Question

Consider a random experiment where two fair coins are tossed. Let $A$ be the event that denotes HEAD on both throws, $B$ the event that denotes HEAD on the first throw, and $C$ the event that denotes HEAD on the second throw. Which of the following statements is/are TRUE?

• A. $A$ and $B$ are independent.
• B. $A$ and $C$ are independent.
• C. $B$ and $C$ are independent.
• D. $\Pr(B \mid C) = \Pr(B)$.

Hint:

To test independence: compute $\Pr(X\cap Y)$ and compare with $\Pr(X)\Pr(Y)$. Coin toss events for different coins are independent, but compound events (like $A$) may not be independent of single tosses.

Answer 1

The Correct Option is C

To determine which statements about the events when two fair coins are tossed are true, we begin by analyzing the probabilities of each event.

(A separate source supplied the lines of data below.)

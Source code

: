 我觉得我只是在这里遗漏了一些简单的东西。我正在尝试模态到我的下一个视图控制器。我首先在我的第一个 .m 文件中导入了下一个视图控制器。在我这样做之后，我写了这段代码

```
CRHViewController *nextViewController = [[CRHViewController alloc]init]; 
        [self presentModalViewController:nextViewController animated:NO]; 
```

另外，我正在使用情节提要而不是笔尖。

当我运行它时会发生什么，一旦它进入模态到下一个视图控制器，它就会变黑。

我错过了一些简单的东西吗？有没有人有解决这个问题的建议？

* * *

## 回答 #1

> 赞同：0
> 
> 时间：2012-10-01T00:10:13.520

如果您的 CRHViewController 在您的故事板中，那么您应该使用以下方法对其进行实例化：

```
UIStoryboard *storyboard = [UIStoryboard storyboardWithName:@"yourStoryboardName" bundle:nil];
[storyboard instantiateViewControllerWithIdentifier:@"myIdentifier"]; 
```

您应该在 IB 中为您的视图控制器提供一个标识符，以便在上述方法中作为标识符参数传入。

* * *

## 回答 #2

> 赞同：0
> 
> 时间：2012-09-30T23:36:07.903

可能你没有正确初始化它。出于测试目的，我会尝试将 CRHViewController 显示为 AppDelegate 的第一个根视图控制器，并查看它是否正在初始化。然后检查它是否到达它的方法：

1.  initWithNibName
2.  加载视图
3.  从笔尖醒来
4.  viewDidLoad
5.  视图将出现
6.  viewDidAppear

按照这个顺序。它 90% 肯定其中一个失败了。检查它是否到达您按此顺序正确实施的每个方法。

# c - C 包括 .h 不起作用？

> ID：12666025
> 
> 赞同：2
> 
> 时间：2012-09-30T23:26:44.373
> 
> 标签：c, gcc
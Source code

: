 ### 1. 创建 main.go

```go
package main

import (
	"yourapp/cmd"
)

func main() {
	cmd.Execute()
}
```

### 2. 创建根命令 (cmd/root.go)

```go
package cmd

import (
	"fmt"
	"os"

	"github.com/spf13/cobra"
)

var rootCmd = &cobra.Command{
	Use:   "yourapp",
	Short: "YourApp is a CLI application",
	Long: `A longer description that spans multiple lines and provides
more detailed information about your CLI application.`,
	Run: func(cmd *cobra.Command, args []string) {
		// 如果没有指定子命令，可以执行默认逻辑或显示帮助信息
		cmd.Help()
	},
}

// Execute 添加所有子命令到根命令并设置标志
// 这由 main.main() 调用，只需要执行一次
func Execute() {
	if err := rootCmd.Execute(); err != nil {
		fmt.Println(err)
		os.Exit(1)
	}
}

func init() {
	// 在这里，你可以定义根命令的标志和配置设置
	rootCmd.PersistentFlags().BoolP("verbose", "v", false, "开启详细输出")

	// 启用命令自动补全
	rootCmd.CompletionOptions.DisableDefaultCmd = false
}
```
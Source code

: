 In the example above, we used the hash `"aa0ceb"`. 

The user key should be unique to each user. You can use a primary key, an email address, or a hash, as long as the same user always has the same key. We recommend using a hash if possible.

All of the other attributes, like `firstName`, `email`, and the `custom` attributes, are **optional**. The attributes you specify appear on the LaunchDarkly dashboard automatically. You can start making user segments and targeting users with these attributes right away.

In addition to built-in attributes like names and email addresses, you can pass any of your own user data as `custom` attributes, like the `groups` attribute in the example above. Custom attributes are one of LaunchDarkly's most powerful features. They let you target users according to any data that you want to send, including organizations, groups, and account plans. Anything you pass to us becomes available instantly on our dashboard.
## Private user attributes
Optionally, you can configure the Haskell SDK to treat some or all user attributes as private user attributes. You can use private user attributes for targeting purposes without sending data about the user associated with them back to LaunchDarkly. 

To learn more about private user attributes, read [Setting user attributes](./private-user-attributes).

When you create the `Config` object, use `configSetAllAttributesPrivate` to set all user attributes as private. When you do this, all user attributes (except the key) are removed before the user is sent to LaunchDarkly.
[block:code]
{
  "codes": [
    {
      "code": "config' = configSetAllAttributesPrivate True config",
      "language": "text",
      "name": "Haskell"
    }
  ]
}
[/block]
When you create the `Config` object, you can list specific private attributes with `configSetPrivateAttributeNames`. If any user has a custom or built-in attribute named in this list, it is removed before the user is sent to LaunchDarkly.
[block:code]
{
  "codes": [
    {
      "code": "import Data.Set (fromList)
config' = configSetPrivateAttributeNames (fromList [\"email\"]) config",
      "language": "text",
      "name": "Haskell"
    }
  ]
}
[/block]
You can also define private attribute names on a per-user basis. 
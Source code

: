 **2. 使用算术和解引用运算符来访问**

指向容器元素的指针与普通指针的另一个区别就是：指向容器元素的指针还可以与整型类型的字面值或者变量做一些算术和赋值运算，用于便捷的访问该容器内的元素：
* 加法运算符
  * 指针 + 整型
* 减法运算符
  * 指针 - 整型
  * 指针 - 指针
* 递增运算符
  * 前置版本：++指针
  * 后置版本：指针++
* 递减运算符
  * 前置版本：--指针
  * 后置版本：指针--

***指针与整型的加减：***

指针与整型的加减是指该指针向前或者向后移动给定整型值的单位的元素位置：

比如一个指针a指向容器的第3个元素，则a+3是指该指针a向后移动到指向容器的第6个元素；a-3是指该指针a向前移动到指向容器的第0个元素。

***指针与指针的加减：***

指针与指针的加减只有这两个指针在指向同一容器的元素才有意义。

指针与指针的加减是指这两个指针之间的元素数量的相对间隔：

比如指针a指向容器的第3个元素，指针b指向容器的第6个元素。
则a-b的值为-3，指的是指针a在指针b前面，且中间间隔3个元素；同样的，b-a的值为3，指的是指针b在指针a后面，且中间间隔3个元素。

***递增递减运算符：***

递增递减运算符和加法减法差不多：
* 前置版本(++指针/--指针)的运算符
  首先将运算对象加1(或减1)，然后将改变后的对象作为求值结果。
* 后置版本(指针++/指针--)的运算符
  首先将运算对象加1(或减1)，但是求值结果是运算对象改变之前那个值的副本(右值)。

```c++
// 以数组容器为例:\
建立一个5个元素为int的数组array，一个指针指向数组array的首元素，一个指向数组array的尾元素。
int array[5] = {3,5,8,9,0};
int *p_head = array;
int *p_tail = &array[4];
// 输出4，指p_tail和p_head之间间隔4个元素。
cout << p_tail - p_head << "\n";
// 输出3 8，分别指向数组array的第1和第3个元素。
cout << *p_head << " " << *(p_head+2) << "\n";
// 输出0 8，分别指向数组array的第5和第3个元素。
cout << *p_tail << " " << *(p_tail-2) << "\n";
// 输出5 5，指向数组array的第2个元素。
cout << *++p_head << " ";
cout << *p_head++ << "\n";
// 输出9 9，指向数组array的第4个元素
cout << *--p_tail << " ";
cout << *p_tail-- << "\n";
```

1. Possible outcomes when two fair coins are tossed are: {HH, HT, TH, TT}.
2. Event A: HEAD on both throws.
   The outcome for this event is {HH}. Thus, the probability of event A occurring is \Pr(A) = \frac{1}{4}.
3. Event B: HEAD on the first throw.
   The outcomes for this event are {HH, HT}. Thus, the probability of event B occurring is \Pr(B) = \frac{2}{4} = \frac{1}{2}.
4. Event C: HEAD on the second throw.
   The outcomes for this event are {HH, TH}. Hence, the probability of event C occurring is \Pr(C) = \frac{2}{4} = \frac{1}{2}.
5. To check the independence of two events, say X and Y, the criterion is whether \Pr(X \cap Y) = \Pr(X) \times \Pr(Y).
6. Checking independence of A and B:
   A \cap B = \{HH\} leading to \Pr(A \cap B) = \frac{1}{4}.
   \Pr(A) \times \Pr(B) = \frac{1}{4} \times \frac{1}{2} = \frac{1}{8}.
   Since \Pr(A \cap B) \neq \Pr(A) \times \Pr(B), events A and B are not independent.
7. Checking independence of A and C:
   A \cap C = \{HH\} leading to \Pr(A \cap C) = \frac{1}{4}.
   \Pr(A) \times \Pr(C) = \frac{1}{4} \times \frac{1}{2} = \frac{1}{8}.
   Since \Pr(A \cap C) \neq \Pr(A) \times \Pr(C), events A and C are not independent.
8. Checking independence of B and C:
   B \cap C = \{HH\}, leading to \Pr(B \cap C) = \frac{1}{4}.
   \Pr(B) \times \Pr(C) = \frac{1}{2} \times \frac{1}{2} = \frac{1}{4}.
   Since \Pr(B \cap C) = \Pr(B) \times \Pr(C), events B and C are independent.
9. Checking the condition \Pr(B \mid C) = \Pr(B):
   \Pr(B \mid C) = \frac{\Pr(B \cap C)}{\Pr(C)} = \frac{1/4}{1/2} = \frac{1}{2}.
   \Pr(B) = \frac{1}{2}. Therefore, \Pr(B \mid C) = \Pr(B) is true.

From these computations, we identify that the correct statements are that events B and C are independent, and \Pr(B \mid C) = \Pr(B). The given correct answer states that B and C are independent.